Sussex Capital UK PCC Limited will issue a single, currently sized at $250 million Series 2020-1 tranche of notes that will be sold to investors and the proceeds used to collateralize underlying reinsurance agreements between the UK domiciled ILS structure and Brit Syndicates Limited, the companies Lloyd’s underwriting platform and managing agency.
We understand that the ultimate beneficiary of the reinsurance protection will be Brit’s Lloyd’s syndicate 2987.
The catastrophe bond notes will fund a source of multi-year reinsurance protection for Brit, covering it against certain losses from U.S. named storms and U.S. earthquakes, with coverage including Puerto Rico and the U.S. Virgin Islands across a four year term to the end of 2024.
The coverage is retrocessional in nature, being based on a weighted industry loss index trigger and annual aggregate basis, with a franchise deductible based on index points per event for it to qualify.
The currently $250 million of Series 2020-1 cat bond notes that are being issued by Sussex Capital UK PCC will have an initial expected loss of 3.08%, our sources said and will be offered to investors with coupon guide pricing of 7.75% to 8.5%.
Once completed, this Sussex Capital UK PCC catastrophe bond will be only the second issued from a UK domiciled protected cell company, after Pool Re’s Baltic PCC Limited (Series 2019) terrorism cat bond.

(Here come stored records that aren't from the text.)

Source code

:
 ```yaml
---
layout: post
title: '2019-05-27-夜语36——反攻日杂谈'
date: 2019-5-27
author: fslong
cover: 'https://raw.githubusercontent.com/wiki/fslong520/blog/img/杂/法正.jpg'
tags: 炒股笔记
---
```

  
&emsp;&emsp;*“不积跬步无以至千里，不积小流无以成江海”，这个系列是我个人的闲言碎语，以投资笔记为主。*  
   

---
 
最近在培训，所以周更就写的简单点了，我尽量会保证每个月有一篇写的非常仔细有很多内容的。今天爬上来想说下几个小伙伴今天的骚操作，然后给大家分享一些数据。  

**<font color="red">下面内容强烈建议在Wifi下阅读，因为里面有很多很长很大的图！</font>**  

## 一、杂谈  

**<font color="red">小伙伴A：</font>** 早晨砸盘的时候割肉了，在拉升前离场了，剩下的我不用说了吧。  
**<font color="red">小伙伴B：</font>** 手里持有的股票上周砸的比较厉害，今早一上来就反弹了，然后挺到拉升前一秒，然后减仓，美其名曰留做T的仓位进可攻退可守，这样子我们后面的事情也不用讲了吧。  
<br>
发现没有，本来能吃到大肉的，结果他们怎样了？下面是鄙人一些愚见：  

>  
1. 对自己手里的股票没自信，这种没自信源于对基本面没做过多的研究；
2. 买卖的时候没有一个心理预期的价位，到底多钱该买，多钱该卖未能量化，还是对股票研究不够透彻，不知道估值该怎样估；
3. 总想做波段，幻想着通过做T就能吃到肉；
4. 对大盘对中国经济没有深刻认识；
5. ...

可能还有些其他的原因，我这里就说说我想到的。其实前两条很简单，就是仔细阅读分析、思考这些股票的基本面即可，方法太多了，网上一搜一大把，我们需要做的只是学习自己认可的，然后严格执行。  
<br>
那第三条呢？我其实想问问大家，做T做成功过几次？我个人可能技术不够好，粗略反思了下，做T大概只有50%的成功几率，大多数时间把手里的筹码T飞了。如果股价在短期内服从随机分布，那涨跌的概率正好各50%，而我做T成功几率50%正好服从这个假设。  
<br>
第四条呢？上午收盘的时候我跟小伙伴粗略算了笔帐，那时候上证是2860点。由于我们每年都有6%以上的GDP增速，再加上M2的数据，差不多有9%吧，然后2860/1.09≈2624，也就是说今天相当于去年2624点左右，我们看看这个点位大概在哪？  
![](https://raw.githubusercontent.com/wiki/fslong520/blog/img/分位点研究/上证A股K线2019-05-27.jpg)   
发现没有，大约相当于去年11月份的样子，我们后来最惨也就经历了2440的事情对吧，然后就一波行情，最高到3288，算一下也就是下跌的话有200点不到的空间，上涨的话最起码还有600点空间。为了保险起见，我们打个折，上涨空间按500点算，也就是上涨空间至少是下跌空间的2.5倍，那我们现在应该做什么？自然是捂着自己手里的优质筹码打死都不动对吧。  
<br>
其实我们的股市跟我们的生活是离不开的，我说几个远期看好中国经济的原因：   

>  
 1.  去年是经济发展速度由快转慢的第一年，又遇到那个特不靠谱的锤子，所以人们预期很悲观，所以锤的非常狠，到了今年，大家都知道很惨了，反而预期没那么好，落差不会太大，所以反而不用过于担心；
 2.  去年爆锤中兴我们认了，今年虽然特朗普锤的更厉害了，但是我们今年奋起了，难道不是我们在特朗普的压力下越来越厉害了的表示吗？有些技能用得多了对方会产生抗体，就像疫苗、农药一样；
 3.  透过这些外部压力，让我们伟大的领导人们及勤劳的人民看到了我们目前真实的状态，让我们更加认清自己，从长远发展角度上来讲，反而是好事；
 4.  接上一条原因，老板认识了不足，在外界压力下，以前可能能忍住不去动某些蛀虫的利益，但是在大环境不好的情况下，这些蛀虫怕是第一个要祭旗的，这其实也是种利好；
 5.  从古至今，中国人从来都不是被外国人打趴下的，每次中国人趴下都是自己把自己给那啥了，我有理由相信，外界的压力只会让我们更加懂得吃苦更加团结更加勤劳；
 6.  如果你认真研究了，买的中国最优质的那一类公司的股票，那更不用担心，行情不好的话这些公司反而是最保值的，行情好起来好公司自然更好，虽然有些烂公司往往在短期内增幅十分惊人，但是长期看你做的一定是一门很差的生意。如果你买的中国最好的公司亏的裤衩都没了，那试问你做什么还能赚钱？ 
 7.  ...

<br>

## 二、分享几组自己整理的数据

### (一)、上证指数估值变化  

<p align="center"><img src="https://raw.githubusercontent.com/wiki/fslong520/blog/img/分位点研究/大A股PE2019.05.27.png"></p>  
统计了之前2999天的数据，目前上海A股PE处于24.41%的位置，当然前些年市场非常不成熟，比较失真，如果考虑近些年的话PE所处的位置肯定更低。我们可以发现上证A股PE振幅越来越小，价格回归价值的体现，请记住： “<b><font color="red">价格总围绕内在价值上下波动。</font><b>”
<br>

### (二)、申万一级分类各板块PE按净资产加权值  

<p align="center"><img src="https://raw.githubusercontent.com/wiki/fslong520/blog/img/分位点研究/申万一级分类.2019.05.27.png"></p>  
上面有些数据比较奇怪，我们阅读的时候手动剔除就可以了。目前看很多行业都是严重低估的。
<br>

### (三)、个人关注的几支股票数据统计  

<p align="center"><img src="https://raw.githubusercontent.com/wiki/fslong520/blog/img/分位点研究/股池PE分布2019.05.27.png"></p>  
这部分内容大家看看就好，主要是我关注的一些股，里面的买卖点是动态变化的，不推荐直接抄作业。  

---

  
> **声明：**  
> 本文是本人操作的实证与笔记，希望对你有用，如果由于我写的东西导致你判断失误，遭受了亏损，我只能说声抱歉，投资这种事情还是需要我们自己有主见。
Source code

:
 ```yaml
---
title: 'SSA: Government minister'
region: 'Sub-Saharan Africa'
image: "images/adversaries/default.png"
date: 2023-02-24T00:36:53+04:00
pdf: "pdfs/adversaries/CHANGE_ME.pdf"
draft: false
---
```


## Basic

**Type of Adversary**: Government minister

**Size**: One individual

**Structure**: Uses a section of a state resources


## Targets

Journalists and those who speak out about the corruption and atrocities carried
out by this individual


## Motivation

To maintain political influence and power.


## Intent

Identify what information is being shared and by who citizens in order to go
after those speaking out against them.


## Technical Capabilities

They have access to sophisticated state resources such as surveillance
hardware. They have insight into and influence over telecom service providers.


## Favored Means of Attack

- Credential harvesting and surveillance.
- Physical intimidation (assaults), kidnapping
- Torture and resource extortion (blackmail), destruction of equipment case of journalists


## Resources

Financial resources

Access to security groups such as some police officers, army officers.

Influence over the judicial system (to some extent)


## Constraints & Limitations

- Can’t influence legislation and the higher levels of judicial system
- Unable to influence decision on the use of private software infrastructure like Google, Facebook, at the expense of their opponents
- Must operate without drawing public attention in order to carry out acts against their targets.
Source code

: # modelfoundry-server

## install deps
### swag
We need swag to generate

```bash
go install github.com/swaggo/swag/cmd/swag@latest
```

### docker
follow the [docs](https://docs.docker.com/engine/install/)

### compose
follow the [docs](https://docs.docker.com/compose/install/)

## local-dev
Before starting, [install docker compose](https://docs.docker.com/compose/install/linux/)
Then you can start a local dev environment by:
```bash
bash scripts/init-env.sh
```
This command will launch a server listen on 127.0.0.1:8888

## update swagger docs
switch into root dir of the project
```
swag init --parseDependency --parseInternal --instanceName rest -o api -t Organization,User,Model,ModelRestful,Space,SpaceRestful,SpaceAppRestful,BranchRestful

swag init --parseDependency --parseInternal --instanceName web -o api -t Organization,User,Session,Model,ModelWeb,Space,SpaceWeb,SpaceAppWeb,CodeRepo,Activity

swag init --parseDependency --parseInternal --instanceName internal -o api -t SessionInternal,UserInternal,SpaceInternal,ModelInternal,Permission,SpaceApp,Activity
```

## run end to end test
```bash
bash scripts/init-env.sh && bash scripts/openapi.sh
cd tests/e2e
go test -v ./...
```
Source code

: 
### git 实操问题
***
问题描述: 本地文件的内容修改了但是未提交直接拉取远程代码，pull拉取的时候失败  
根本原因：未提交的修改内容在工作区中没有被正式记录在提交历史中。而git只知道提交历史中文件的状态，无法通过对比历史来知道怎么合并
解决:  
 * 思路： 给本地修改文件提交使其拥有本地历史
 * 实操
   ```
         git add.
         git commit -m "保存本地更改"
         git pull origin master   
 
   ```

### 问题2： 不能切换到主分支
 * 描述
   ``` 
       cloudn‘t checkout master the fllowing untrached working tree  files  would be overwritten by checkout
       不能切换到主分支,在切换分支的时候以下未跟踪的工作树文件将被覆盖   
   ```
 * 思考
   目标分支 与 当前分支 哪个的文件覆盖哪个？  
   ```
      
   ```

In fact it will be only the fourth catastrophe bond issued under UK rules, with the other two having been issued on behalf of French reinsurance company SCOR using a PLC company structure (the Atlas Capital UK 2018 PLC (Series 2018 ISPV 1) and Atlas Capital UK 2019 PLC (Series 2019-1) transactions.
So it’s positive to see another UK catastrophe bond come to market, as it adds greater diversity to the sources of issuance and drives home the increasing options for sponsors in the now increasingly global insurance-linked securities (ILS) market.